O título – Peça – traz uma síntese da proposta do ready-made idealizada por Duchamp, afinal o espetáculo se trata de uma peça de teatro; mas também corresponde ao imperativo do verbo pedir. “É um pedido por uma nova possibilidade de estarmos vivos”, diz Marat.
Além dos seus trajetos pela casa, a peça também conta com alguns vídeos que contrapõem a experiência do confinamento a diferentes noções de nascimento e reinvenção. Janaina conta que o processo dos ensaios on-line propunha uma relação conjunta de montagem e edições. Com o auxílio de Gisele Calazans, bailarina e esposa de Descartes, era possível que o trio pensasse na dinâmica dos deslocamentos, no enquadramento de cada cena e nos cenários que serão expostos ao público. “Fomos entendendo juntos o que o material pedia. Eu propunha dispositivos de criação, fazia provocações a partir dos ambientes de ensaio e montávamos juntos o material a partir do jogo dramatúrgico e audiovisual”, conta Janaina sobre o processo de criação da peça.
O Museu Biográfico como Processo
Um dos dispositivos iniciais incitados por Janaina foi para que Marat criasse um “museu pessoal”. A ideia era possibilitar ao ator expor questões íntimas de uma maneira mais aprofundada e que gerasse comunicação direta com o público.
Com apoio de Nuno Ramos e Janaina, o artista entendeu que dispor as partes do seu corpo como itens de um museu facilitaria o delicado processo de falar sobre seus mortos – pai, mãe, irmãos e outros ancestrais – além do revolucionário Jean Paul-Marat, personagem central da Revolução Francesa e o filósofo francês René Descartes, as duas figuras históricas que compõem seu nome, que também estão presentes na Peça e que, segundo Marat, “revelam a própria contradição em que me encontro atualmente: a necessidade de parar tudo e apenas refletir sobre o mundo, e o desejo de agir no sentido de uma revolução que nos traga um novo mundo, já que este em que estamos definitivamente ruiu em suas bases civilizatórias”.

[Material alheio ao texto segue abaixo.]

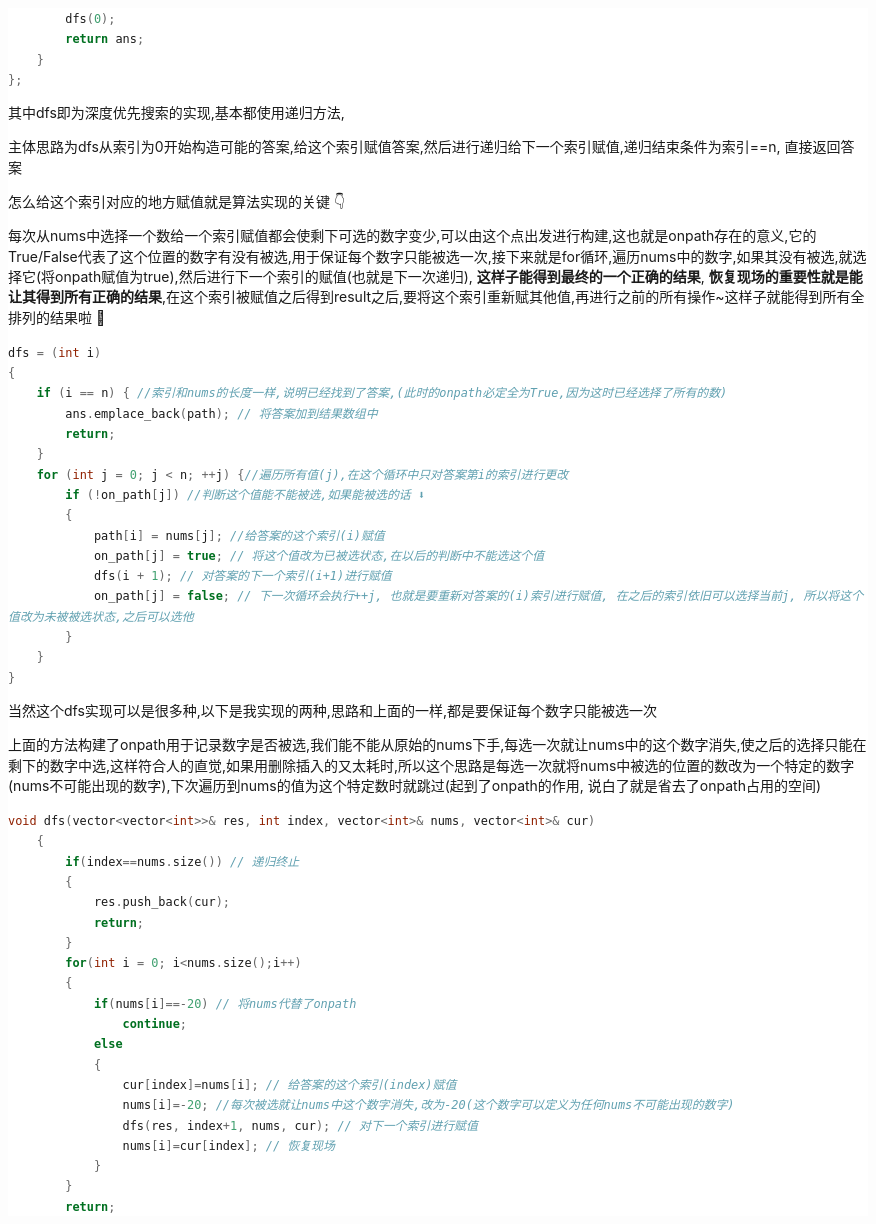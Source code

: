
 ```c++
        dfs(0);
        return ans;
    }
};
```

其中dfs即为深度优先搜索的实现,基本都使用递归方法,

主体思路为dfs从索引为0开始构造可能的答案,给这个索引赋值答案,然后进行递归给下一个索引赋值,递归结束条件为索引==n, 直接返回答案

怎么给这个索引对应的地方赋值就是算法实现的关键 👇

每次从nums中选择一个数给一个索引赋值都会使剩下可选的数字变少,可以由这个点出发进行构建,这也就是onpath存在的意义,它的True/False代表了这个位置的数字有没有被选,用于保证每个数字只能被选一次,接下来就是for循环,遍历nums中的数字,如果其没有被选,就选择它(将onpath赋值为true),然后进行下一个索引的赋值(也就是下一次递归), **这样子能得到最终的一个正确的结果**, **恢复现场的重要性就是能让其得到所有正确的结果**,在这个索引被赋值之后得到result之后,要将这个索引重新赋其他值,再进行之前的所有操作~这样子就能得到所有全排列的结果啦 🙆

```c++
dfs = (int i) 
{
    if (i == n) { //索引和nums的长度一样,说明已经找到了答案,(此时的onpath必定全为True,因为这时已经选择了所有的数)
        ans.emplace_back(path); // 将答案加到结果数组中
        return;
    }
    for (int j = 0; j < n; ++j) {//遍历所有值(j),在这个循环中只对答案第i的索引进行更改
        if (!on_path[j]) //判断这个值能不能被选,如果能被选的话 ⬇️
        {
            path[i] = nums[j]; //给答案的这个索引(i)赋值
            on_path[j] = true; // 将这个值改为已被选状态,在以后的判断中不能选这个值
            dfs(i + 1); // 对答案的下一个索引(i+1)进行赋值
            on_path[j] = false; // 下一次循环会执行++j, 也就是要重新对答案的(i)索引进行赋值, 在之后的索引依旧可以选择当前j, 所以将这个值改为未被被选状态,之后可以选他
        }
    }
}
```

当然这个dfs实现可以是很多种,以下是我实现的两种,思路和上面的一样,都是要保证每个数字只能被选一次

上面的方法构建了onpath用于记录数字是否被选,我们能不能从原始的nums下手,每选一次就让nums中的这个数字消失,使之后的选择只能在剩下的数字中选,这样符合人的直觉,如果用删除插入的又太耗时,所以这个思路是每选一次就将nums中被选的位置的数改为一个特定的数字(nums不可能出现的数字),下次遍历到nums的值为这个特定数时就跳过(起到了onpath的作用, 说白了就是省去了onpath占用的空间)

```c++
void dfs(vector<vector<int>>& res, int index, vector<int>& nums, vector<int>& cur)
    {
        if(index==nums.size()) // 递归终止
        {
            res.push_back(cur);
            return;
        }
        for(int i = 0; i<nums.size();i++)
        {
            if(nums[i]==-20) // 将nums代替了onpath
                continue;
            else
            {
                cur[index]=nums[i]; // 给答案的这个索引(index)赋值
                nums[i]=-20; //每次被选就让nums中这个数字消失,改为-20(这个数字可以定义为任何nums不可能出现的数字)
                dfs(res, index+1, nums, cur); // 对下一个索引进行赋值
                nums[i]=cur[index]; // 恢复现场
            }
        }
        return;
```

“A ideia de museu era uma imersão, mas a leitura do Nuno Ramos sobre ele fez com que as partes do corpo do Marat ajudassem a contar essa história”, diz Janaina. A artista complementa que quando eles precisaram transferir a Peça para o contexto on-line, houve ganho em muitas camadas, pois o formato já incita uma série de elementos que dialogam diretamente com um público que está em quarentena, como o uso das redes sociais, a exposição na internet, a privacidade e a sensação de um tempo suspenso, diferente do que se conhecia antes da quarentena.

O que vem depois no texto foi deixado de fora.